- [Task description]:
Count how many lines in the entries below hold "analysis". Only the number belongs in the answer.

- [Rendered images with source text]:
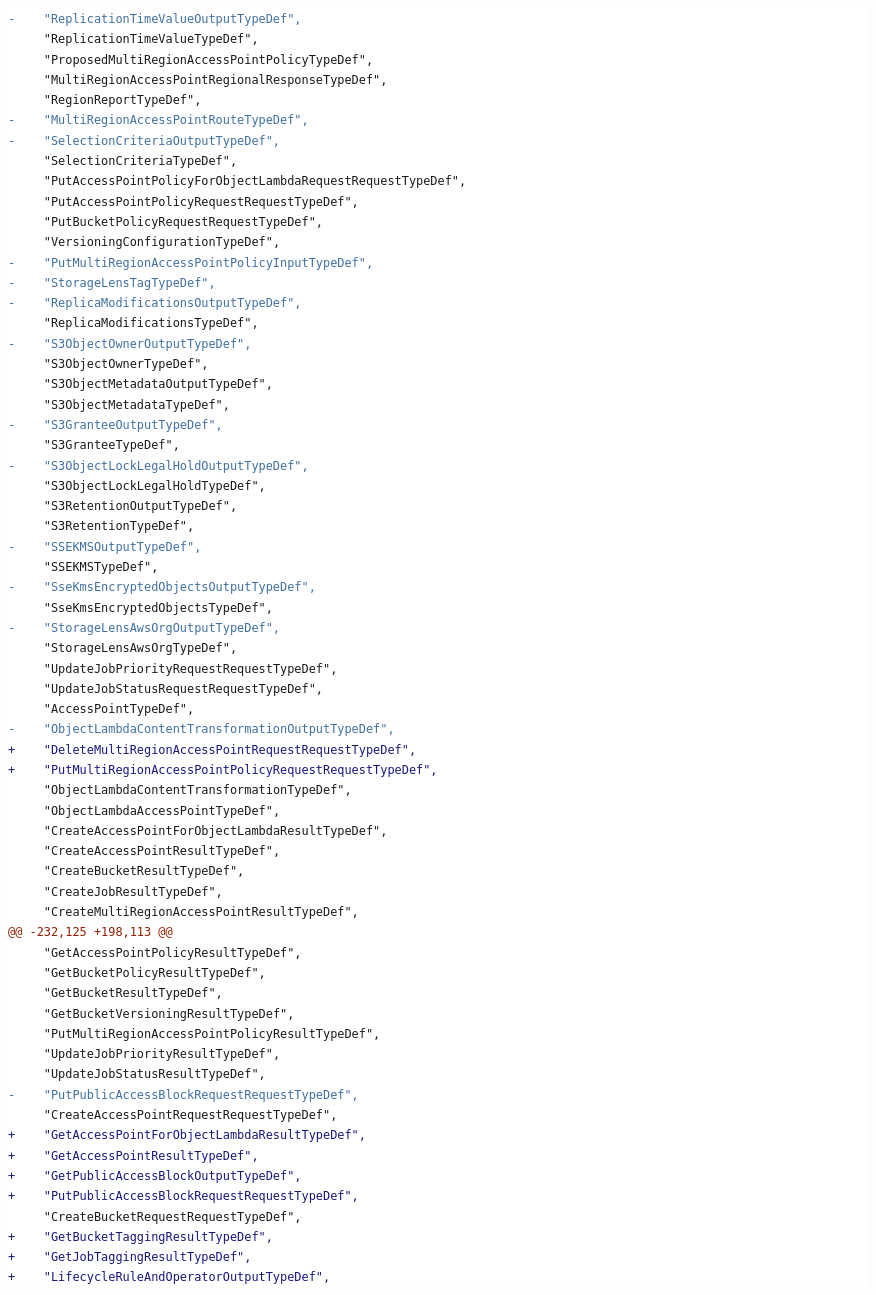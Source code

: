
 ```diff
-    "ReplicationTimeValueOutputTypeDef",
     "ReplicationTimeValueTypeDef",
     "ProposedMultiRegionAccessPointPolicyTypeDef",
     "MultiRegionAccessPointRegionalResponseTypeDef",
     "RegionReportTypeDef",
-    "MultiRegionAccessPointRouteTypeDef",
-    "SelectionCriteriaOutputTypeDef",
     "SelectionCriteriaTypeDef",
     "PutAccessPointPolicyForObjectLambdaRequestRequestTypeDef",
     "PutAccessPointPolicyRequestRequestTypeDef",
     "PutBucketPolicyRequestRequestTypeDef",
     "VersioningConfigurationTypeDef",
-    "PutMultiRegionAccessPointPolicyInputTypeDef",
-    "StorageLensTagTypeDef",
-    "ReplicaModificationsOutputTypeDef",
     "ReplicaModificationsTypeDef",
-    "S3ObjectOwnerOutputTypeDef",
     "S3ObjectOwnerTypeDef",
     "S3ObjectMetadataOutputTypeDef",
     "S3ObjectMetadataTypeDef",
-    "S3GranteeOutputTypeDef",
     "S3GranteeTypeDef",
-    "S3ObjectLockLegalHoldOutputTypeDef",
     "S3ObjectLockLegalHoldTypeDef",
     "S3RetentionOutputTypeDef",
     "S3RetentionTypeDef",
-    "SSEKMSOutputTypeDef",
     "SSEKMSTypeDef",
-    "SseKmsEncryptedObjectsOutputTypeDef",
     "SseKmsEncryptedObjectsTypeDef",
-    "StorageLensAwsOrgOutputTypeDef",
     "StorageLensAwsOrgTypeDef",
     "UpdateJobPriorityRequestRequestTypeDef",
     "UpdateJobStatusRequestRequestTypeDef",
     "AccessPointTypeDef",
-    "ObjectLambdaContentTransformationOutputTypeDef",
+    "DeleteMultiRegionAccessPointRequestRequestTypeDef",
+    "PutMultiRegionAccessPointPolicyRequestRequestTypeDef",
     "ObjectLambdaContentTransformationTypeDef",
     "ObjectLambdaAccessPointTypeDef",
     "CreateAccessPointForObjectLambdaResultTypeDef",
     "CreateAccessPointResultTypeDef",
     "CreateBucketResultTypeDef",
     "CreateJobResultTypeDef",
     "CreateMultiRegionAccessPointResultTypeDef",
@@ -232,125 +198,113 @@
     "GetAccessPointPolicyResultTypeDef",
     "GetBucketPolicyResultTypeDef",
     "GetBucketResultTypeDef",
     "GetBucketVersioningResultTypeDef",
     "PutMultiRegionAccessPointPolicyResultTypeDef",
     "UpdateJobPriorityResultTypeDef",
     "UpdateJobStatusResultTypeDef",
-    "PutPublicAccessBlockRequestRequestTypeDef",
     "CreateAccessPointRequestRequestTypeDef",
+    "GetAccessPointForObjectLambdaResultTypeDef",
+    "GetAccessPointResultTypeDef",
+    "GetPublicAccessBlockOutputTypeDef",
+    "PutPublicAccessBlockRequestRequestTypeDef",
     "CreateBucketRequestRequestTypeDef",
+    "GetBucketTaggingResultTypeDef",
+    "GetJobTaggingResultTypeDef",
+    "LifecycleRuleAndOperatorOutputTypeDef",
```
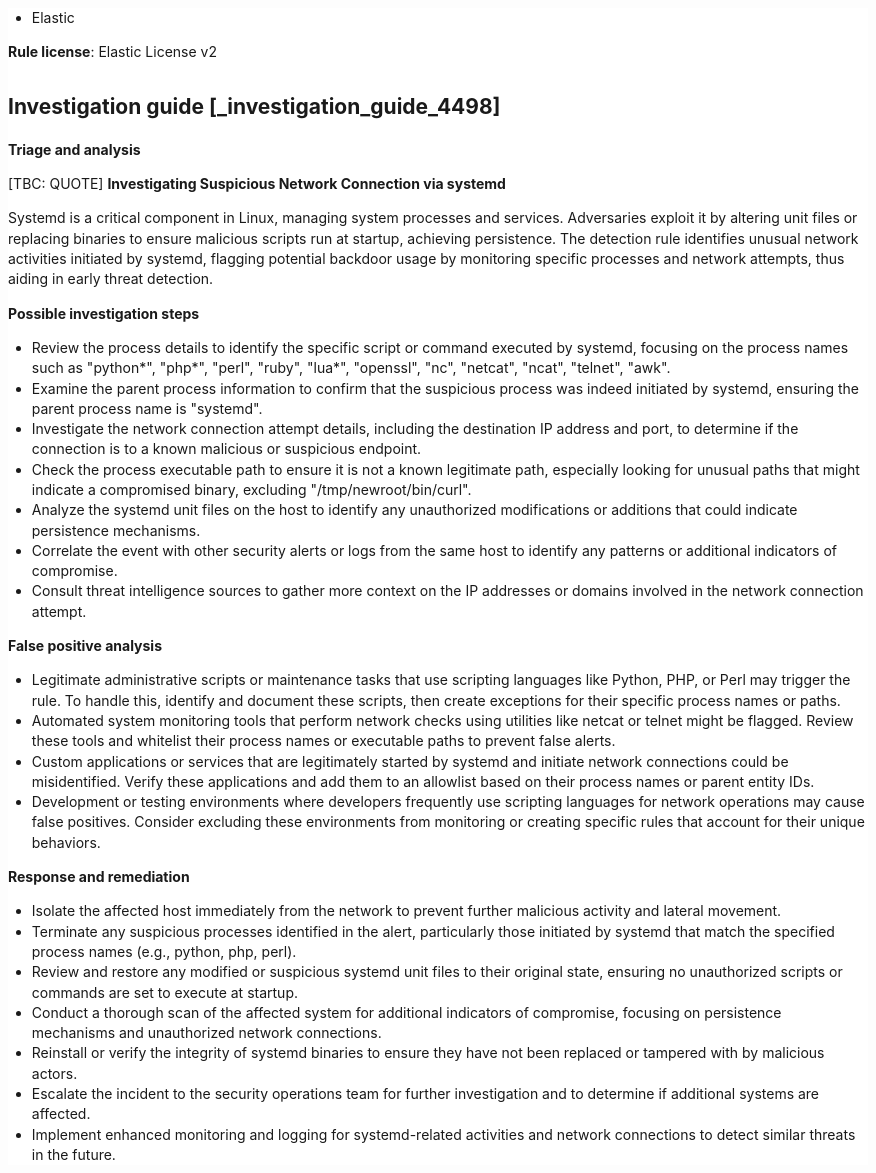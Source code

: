 * Elastic

**Rule license**: Elastic License v2

## Investigation guide [_investigation_guide_4498]

**Triage and analysis**

[TBC: QUOTE]
**Investigating Suspicious Network Connection via systemd**

Systemd is a critical component in Linux, managing system processes and services. Adversaries exploit it by altering unit files or replacing binaries to ensure malicious scripts run at startup, achieving persistence. The detection rule identifies unusual network activities initiated by systemd, flagging potential backdoor usage by monitoring specific processes and network attempts, thus aiding in early threat detection.

**Possible investigation steps**

* Review the process details to identify the specific script or command executed by systemd, focusing on the process names such as "python*", "php*", "perl", "ruby", "lua*", "openssl", "nc", "netcat", "ncat", "telnet", "awk".
* Examine the parent process information to confirm that the suspicious process was indeed initiated by systemd, ensuring the parent process name is "systemd".
* Investigate the network connection attempt details, including the destination IP address and port, to determine if the connection is to a known malicious or suspicious endpoint.
* Check the process executable path to ensure it is not a known legitimate path, especially looking for unusual paths that might indicate a compromised binary, excluding "/tmp/newroot/bin/curl".
* Analyze the systemd unit files on the host to identify any unauthorized modifications or additions that could indicate persistence mechanisms.
* Correlate the event with other security alerts or logs from the same host to identify any patterns or additional indicators of compromise.
* Consult threat intelligence sources to gather more context on the IP addresses or domains involved in the network connection attempt.

**False positive analysis**

* Legitimate administrative scripts or maintenance tasks that use scripting languages like Python, PHP, or Perl may trigger the rule. To handle this, identify and document these scripts, then create exceptions for their specific process names or paths.
* Automated system monitoring tools that perform network checks using utilities like netcat or telnet might be flagged. Review these tools and whitelist their process names or executable paths to prevent false alerts.
* Custom applications or services that are legitimately started by systemd and initiate network connections could be misidentified. Verify these applications and add them to an allowlist based on their process names or parent entity IDs.
* Development or testing environments where developers frequently use scripting languages for network operations may cause false positives. Consider excluding these environments from monitoring or creating specific rules that account for their unique behaviors.

**Response and remediation**

* Isolate the affected host immediately from the network to prevent further malicious activity and lateral movement.
* Terminate any suspicious processes identified in the alert, particularly those initiated by systemd that match the specified process names (e.g., python, php, perl).
* Review and restore any modified or suspicious systemd unit files to their original state, ensuring no unauthorized scripts or commands are set to execute at startup.
* Conduct a thorough scan of the affected system for additional indicators of compromise, focusing on persistence mechanisms and unauthorized network connections.
* Reinstall or verify the integrity of systemd binaries to ensure they have not been replaced or tampered with by malicious actors.
* Escalate the incident to the security operations team for further investigation and to determine if additional systems are affected.
* Implement enhanced monitoring and logging for systemd-related activities and network connections to detect similar threats in the future.
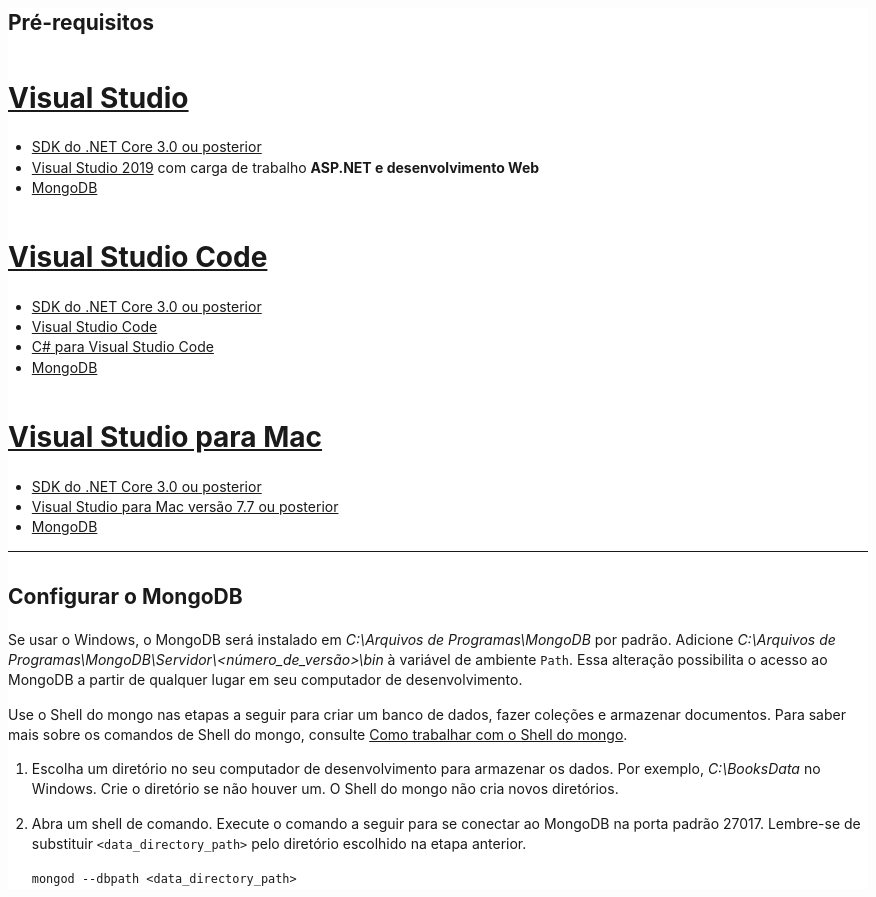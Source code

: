 ## <a name="prerequisites"></a>Pré-requisitos

# <a name="visual-studiotabvisual-studio"></a>[Visual Studio](#tab/visual-studio)

* [SDK do .NET Core 3.0 ou posterior](https://www.microsoft.com/net/download/all)
* [Visual Studio 2019](https://visualstudio.microsoft.com/downloads/?utm_medium=microsoft&utm_source=docs.microsoft.com&utm_campaign=inline+link&utm_content=download+vs2019) com carga de trabalho **ASP.NET e desenvolvimento Web**
* [MongoDB](https://docs.mongodb.com/manual/tutorial/install-mongodb-on-windows/)

# <a name="visual-studio-codetabvisual-studio-code"></a>[Visual Studio Code](#tab/visual-studio-code)

* [SDK do .NET Core 3.0 ou posterior](https://www.microsoft.com/net/download/all)
* [Visual Studio Code](https://code.visualstudio.com/download)
* [C# para Visual Studio Code](https://marketplace.visualstudio.com/items?itemName=ms-vscode.csharp)
* [MongoDB](https://docs.mongodb.com/manual/administration/install-community/)

# <a name="visual-studio-for-mactabvisual-studio-mac"></a>[Visual Studio para Mac](#tab/visual-studio-mac)

* [SDK do .NET Core 3.0 ou posterior](https://www.microsoft.com/net/download/all)
* [Visual Studio para Mac versão 7.7 ou posterior](https://visualstudio.microsoft.com/downloads/)
* [MongoDB](https://docs.mongodb.com/manual/tutorial/install-mongodb-on-os-x/)

---

## <a name="configure-mongodb"></a>Configurar o MongoDB

Se usar o Windows, o MongoDB será instalado em *C:\\Arquivos de Programas\\MongoDB* por padrão. Adicione *C:\\Arquivos de Programas\\MongoDB\\Servidor\\\<número_de_versão>\\bin* à variável de ambiente `Path`. Essa alteração possibilita o acesso ao MongoDB a partir de qualquer lugar em seu computador de desenvolvimento.

Use o Shell do mongo nas etapas a seguir para criar um banco de dados, fazer coleções e armazenar documentos. Para saber mais sobre os comandos de Shell do mongo, consulte [Como trabalhar com o Shell do mongo](https://docs.mongodb.com/manual/mongo/#working-with-the-mongo-shell).

1. Escolha um diretório no seu computador de desenvolvimento para armazenar os dados. Por exemplo, *C:\\BooksData* no Windows. Crie o diretório se não houver um. O Shell do mongo não cria novos diretórios.
1. Abra um shell de comando. Execute o comando a seguir para se conectar ao MongoDB na porta padrão 27017. Lembre-se de substituir `<data_directory_path>` pelo diretório escolhido na etapa anterior.

   ```console
   mongod --dbpath <data_directory_path>
   ```

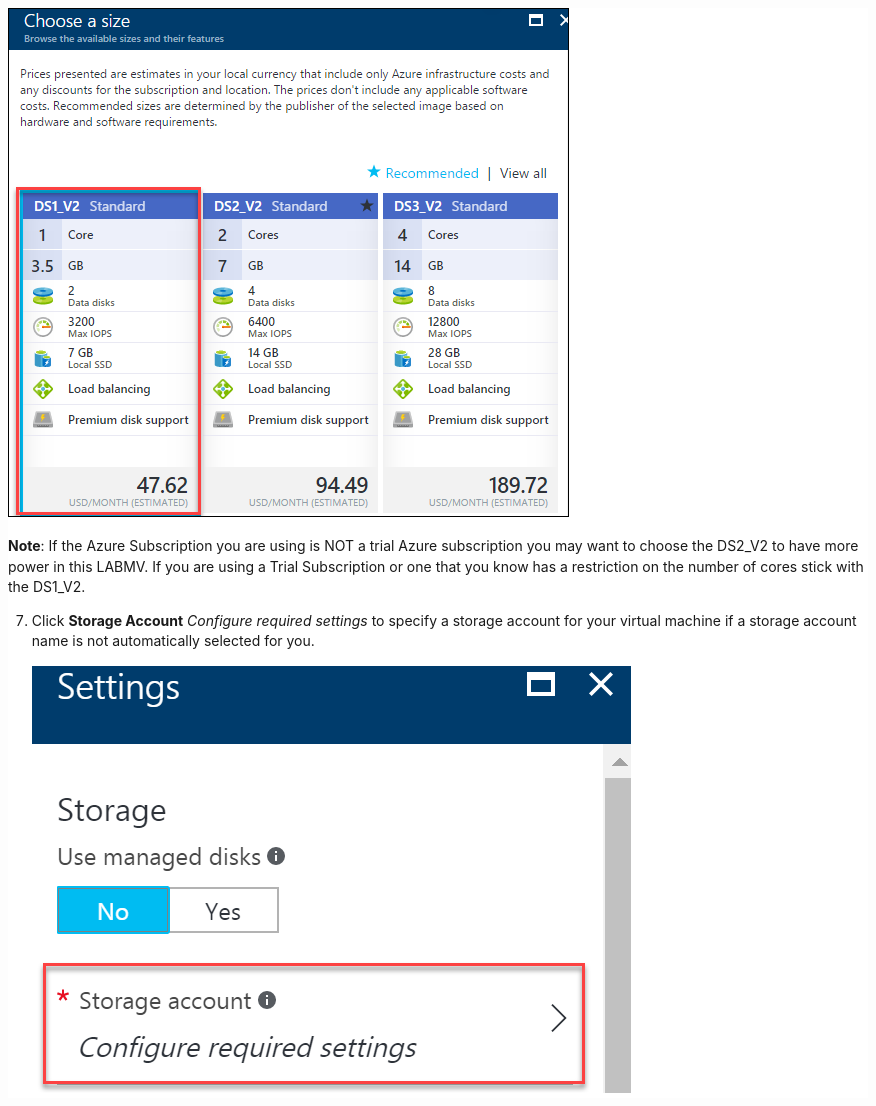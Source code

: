 ![In the Choose a size blade, the DS1\_V2 Standard option is selected.](images/Hands-onlabstep-by-step-OSSDevOpsimages/media/image5.png "Choose a size blade")

**Note**: If the Azure Subscription you are using is NOT a trial Azure subscription you may want to choose the DS2\_V2 to have more power in this LABMV. If you are using a Trial Subscription or one that you know has a restriction on the number of cores stick with the DS1\_V2.

7.  Click **Storage Account** *Configure required settings* to specify a storage account for your virtual machine if a storage account name is not automatically selected for you.

    ![In the Settings blade, the Storage account option is selected.](images/Hands-onlabstep-by-step-OSSDevOpsimages/media/image6.png "Settings blade")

- [Result of this task]:
2